That was the night C said, very simply, that we all must come out.

“Come out, come out, come out.”

She said it three times, just like that. Like a call to arms. Get off your ass, man. Declare what you are.

She was talking about all kinds of sexuality, but it was bigger than that. In the context of conversation, it was about the totality of the kind of living we choose to do. The people we love, the ways we express ourselves, the choices we make outside the societal or religious norm surrounding us — it all must come out.

That way, they won’t be able to say “gay” without imaging three of our faces. They won’t be able to say “slut” without thinking of their best girlfriend’s wild, wild year. They won’t be able to say “bi” without thinking of their closest friend.

“I’m so much more than the label, man,” C said. “I’m a lover and a fighter. I cry and I learn and I get angry and I am a god damn girl. They’ve got to SEE US, to picture out faces, when all they want to see are labels and sins. It’s got to become inconvenient. And the only way to do it is with love.”

Step one: Come out, come out, come out.

Step two: Love big.

I hadn’t known that C’s description was what I’d wanted when I left my religious upbringing almost two years ago. I just knew I was tired of accepting an organized group’s labeling system. I knew that the resounding “you are not one of us” that followed was like a clanging gong on the face of my entire, beating heart. The depression of being so totally alone, after growing up in such a controlled community, felt like an unraveling of my whole soul. And it was.

I didn’t know where I was running to. I just knew what I was running from. The feeling that I wanted to die. The knowledge that there a million and one things I could never do without losing everyone that cared about me. The audible assurance, from a table of men who had ruled my life by the iron sword of scripture, that I was not, in fact, a “good” kind of girl.

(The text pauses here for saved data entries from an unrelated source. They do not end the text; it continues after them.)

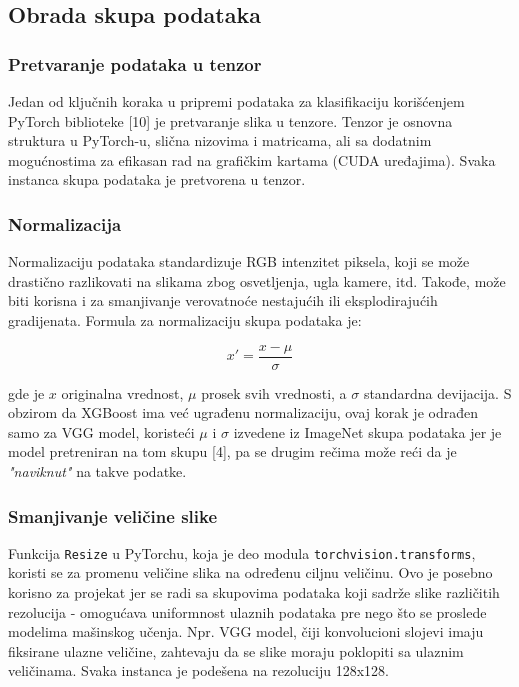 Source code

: \documentclass{article}
\begin{document}
\subsection{Obrada skupa podataka}

\subsubsection{Pretvaranje podataka u tenzor}

Jedan od ključnih koraka u pripremi podataka za klasifikaciju korišćenjem PyTorch biblioteke [10] je pretvaranje slika u tenzore. Tenzor je osnovna struktura u PyTorch-u, slična nizovima i matricama, ali sa dodatnim mogućnostima za efikasan rad na grafičkim kartama (CUDA uređajima). Svaka instanca skupa podataka je pretvorena u tenzor.

\subsubsection{Normalizacija}
\par
Normalizaciju podataka standardizuje RGB intenzitet piksela, koji se može drastično razlikovati na slikama zbog osvetljenja, ugla kamere, itd. Takođe, može biti korisna i za smanjivanje verovatnoće nestajućih ili eksplodirajućih gradijenata. Formula za normalizaciju skupa podataka je:

\[
x' = \frac{x - \mu}{\sigma}
\]

gde je \( x \) originalna vrednost, \( \mu \) prosek svih vrednosti, a \( \sigma \) standardna devijacija. S obzirom da XGBoost ima već ugrađenu normalizaciju, ovaj korak je odrađen samo za VGG model, koristeći \( \mu \) i \( \sigma \) izvedene iz ImageNet skupa podataka jer je model pretreniran na tom skupu [4], pa se drugim rečima može reći da je \textit{"naviknut"} na takve podatke.

\subsubsection{Smanjivanje veličine slike}
Funkcija \texttt{Resize} u PyTorchu, koja je deo modula \texttt{torchvision.transforms}, koristi se za promenu veličine slika na određenu ciljnu veličinu. Ovo je posebno korisno za projekat jer se radi sa skupovima podataka koji sadrže slike različitih rezolucija - omogućava uniformnost ulaznih podataka pre nego što se proslede modelima mašinskog učenja. Npr. VGG model, čiji konvolucioni slojevi imaju fiksirane ulazne veličine, zahtevaju da se slike moraju poklopiti sa ulaznim veličinama. Svaka instanca je podešena na rezoluciju 128x128.
\end{document}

I threw all that off when I moved to New York in 2012. I came out as the girl who believes in love, instead of marriage. I came out as the girl who believes in the spirit of a deity moving in her bones, instead of written scripture. I came out as the girl who doesn’t want to ever go back to a church, and can’t imagine locking it down with anyone who did. I came out as a best friend who loves your daughter, regardless of who she fucked last week.

I came out as the girl that might have encouraged her to do so.

One particular night in Uganda this summer changed everything for me. There was a physical earthquake, a voice, an awakening, and a pull that I couldn’t stop. It confirmed the truth I’d been looking for – the assurance that when I left Evangelical Christianity behind, I made my way out of, instead of into, darkness.

And so, this New Year’s Eve, I toasted to living in the light.

It was a group of six of us that shared gratefulness by the light of candles and fireworks from Grand Army Plaza at midnight. We lifted glasses of champagne and, collectively, we drank to the shining light that had come out of each person’s year.

Mine – with a glass raised high above my head and all that old, aching emptiness falling out of the bottom of my being – was to love. My whole life I’ve been loved in spite of the things I did. I’ve been loved even though I was a sinner, even though I wasn’t quiet enough, even though the elders in the church were battling over me, even though I was promiscuous, even though I was a bad influence on my best friend and not the kind of girl you wanted sitting in church beside your daughter.

I toasted to never going back to that dark place again – to the knowledge that I’m loved for who I am, for the first time. I toasted to living out of my beliefs, instead of a community’s direction. I toasted to never getting married to one of those boys. I toasted to coming out against the college that taught me that hate was okay, if I could justify it with a label for a sinner.

I toasted to the hope that, for the people still living in the darkness, my face is a testimony.

I hope it resounds as a call to come out for the girls that may otherwise be labeled and kept in the dark.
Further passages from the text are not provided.